The average price of a gallon of regular unleaded gasoline at local pumps was $2.697 yesterday, two-tenths of a penny less than last week's average and down from $2.746 a month ago, according to the AAA Fuel Gauge report. But prices per gallon are about 60 cents per gallon more than they were at this time last year locally.

Nationally, the average price for regular unleaded was $2.636, more than 75 cents higher than the year-ago price of $1.885.

"It should be status quo for the near future," said AAA spokesman Brian Newbacher.

Gasoline prices set record highs last year, reaching a national average of $4.11 per gallon during the summer. Then they plummeted, and by the beginning of this year, drivers were filling up for less than $2 per gallon.

Since then, gasoline has marched upward with only minor pullbacks. GasBuddy.com, an online service that tracks gasoline prices, said that prices will end the year a dollar above year-ago prices.

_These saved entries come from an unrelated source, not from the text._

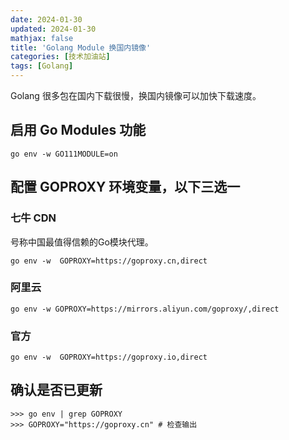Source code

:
 ```yaml
---
date: 2024-01-30
updated: 2024-01-30
mathjax: false
title: 'Golang Module 换国内镜像'
categories: [技术加油站]
tags: [Golang]
---
```


Golang 很多包在国内下载很慢，换国内镜像可以加快下载速度。

<!--more-->

## 启用 Go Modules 功能
`go env -w GO111MODULE=on`

## 配置 GOPROXY 环境变量，以下三选一

### 七牛 CDN

号称中国最值得信赖的Go模块代理。

`go env -w  GOPROXY=https://goproxy.cn,direct`

### 阿里云
`go env -w GOPROXY=https://mirrors.aliyun.com/goproxy/,direct`

### 官方
`go env -w  GOPROXY=https://goproxy.io,direct`

## 确认是否已更新

```
>>> go env | grep GOPROXY
>>> GOPROXY="https://goproxy.cn" # 检查输出
```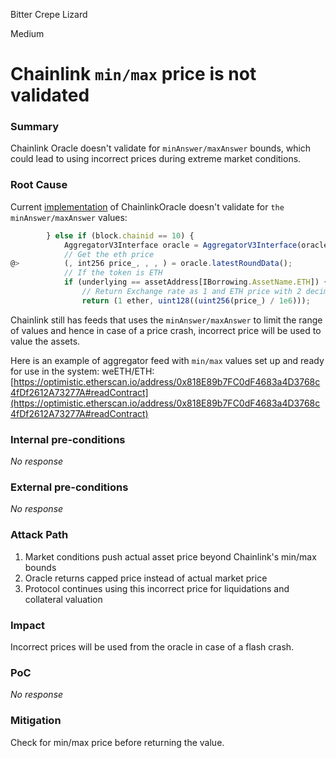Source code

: Bitter Crepe Lizard

Medium

# Chainlink `min/max` price is not validated

### Summary

Chainlink Oracle doesn't validate for `minAnswer/maxAnswer` bounds, which could lead to using incorrect prices during extreme market conditions.

### Root Cause

Current [implementation](https://github.com/sherlock-audit/2024-11-autonomint/blob/0d324e04d4c0ca306e1ae4d4c65f0cb9d681751b/Blockchain/Blockchian/contracts/oracles/MasterPriceOracle.sol#L79-L87) of ChainlinkOracle doesn't validate for `the minAnswer/maxAnswer` values:
```js
        } else if (block.chainid == 10) {
            AggregatorV3Interface oracle = AggregatorV3Interface(oracles[underlying])
            // Get the eth price
@>          (, int256 price_, , , ) = oracle.latestRoundData();
            // If the token is ETH
            if (underlying == assetAddress[IBorrowing.AssetName.ETH]) {
                // Return Exchange rate as 1 and ETH price with 2 decimals
                return (1 ether, uint128((uint256(price_) / 1e6)));
```
Chainlink still has feeds that uses the `minAnswer/maxAnswer` to limit the range of values and hence in case of a price crash, incorrect price will be used to value the assets.

Here is an example of aggregator feed with `min/max` values set up and ready for use in the system:
weETH/ETH: [https://optimistic.etherscan.io/address/0x818E89b7FC0dF4683a4D3768c4fDf2612A73277A#readContract](https://optimistic.etherscan.io/address/0x818E89b7FC0dF4683a4D3768c4fDf2612A73277A#readContract)

### Internal pre-conditions

_No response_

### External pre-conditions

_No response_

### Attack Path

1. Market conditions push actual asset price beyond Chainlink's min/max bounds
2. Oracle returns capped price instead of actual market price
3. Protocol continues using this incorrect price for liquidations and collateral valuation

### Impact

Incorrect prices will be used from the oracle in case of a flash crash.

### PoC

_No response_

### Mitigation

Check for min/max price before returning the value.
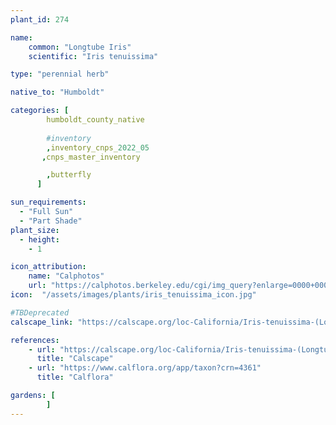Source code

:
 ```yaml
---
plant_id: 274

name: 
    common: "Longtube Iris" 
    scientific: "Iris tenuissima"  

type: "perennial herb"

native_to: "Humboldt"

categories: [
        humboldt_county_native
        
        #inventory 
        ,inventory_cnps_2022_05
       ,cnps_master_inventory

        ,butterfly
      ]

sun_requirements:
  - "Full Sun"
  - "Part Shade"
plant_size:
  - height: 
    - 1

icon_attribution: 
    name: "Calphotos"
    url: "https://calphotos.berkeley.edu/cgi/img_query?enlarge=0000+0000+0213+3184"
icon:  "/assets/images/plants/iris_tenuissima_icon.jpg"

#TBDeprecated
calscape_link: "https://calscape.org/loc-California/Iris-tenuissima-(Longtube-Iris)?srchcr=sc6281cf3f61703"

references:
    - url: "https://calscape.org/loc-California/Iris-tenuissima-(Longtube-Iris)"
      title: "Calscape"
    - url: "https://www.calflora.org/app/taxon?crn=4361"
      title: "Calflora"

gardens: [ 
        ]
---
```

The U.S. Energy Information Administration is projecting that higher crude oil prices will contribute to an increase in the annual average gasoline retail price from $2.36 per gallon in 2009 to $2.81 in 2010, with prices near $3 per gallon during next year's summer driving season.

The price of gasoline tracks closely the price of the crude oil, which has risen steadily since the beginning of the year, closing at $77.96 a barrel yesterday.

The increases seem to be driven not so much by supply and demand as by the continued weakness of the dollar -- as the dollar weakens against other currencies, it takes more dollars to buy each barrel of oil.

Meanwhile, supplies are so abundant that refiners are shutting down facilities. In the past two months, Sunoco announced that it would idle its Eagle Point facility in New Jersey; El Paso, Texas-based Western Refining said it would shut down a refinery in Bloomfield, N.M.; and Valero Energy said it would close its Delaware City, Del., refinery.

"There's so much supply for refiners to use," Mr. Newbacher said. "There are literally hundreds of millions of barrels floating in the oceans on tankers."

Refiners say they are squeezed because what they can charge for gasoline and jet fuel is limited because demand is down because people aren't traveling as much but that the cost of crude oil has increased because of the weak dollar.

A survey by the AAA found that the number of Americans traveling away from home for Thanksgiving will be up just 2.1 percent this year from 2008.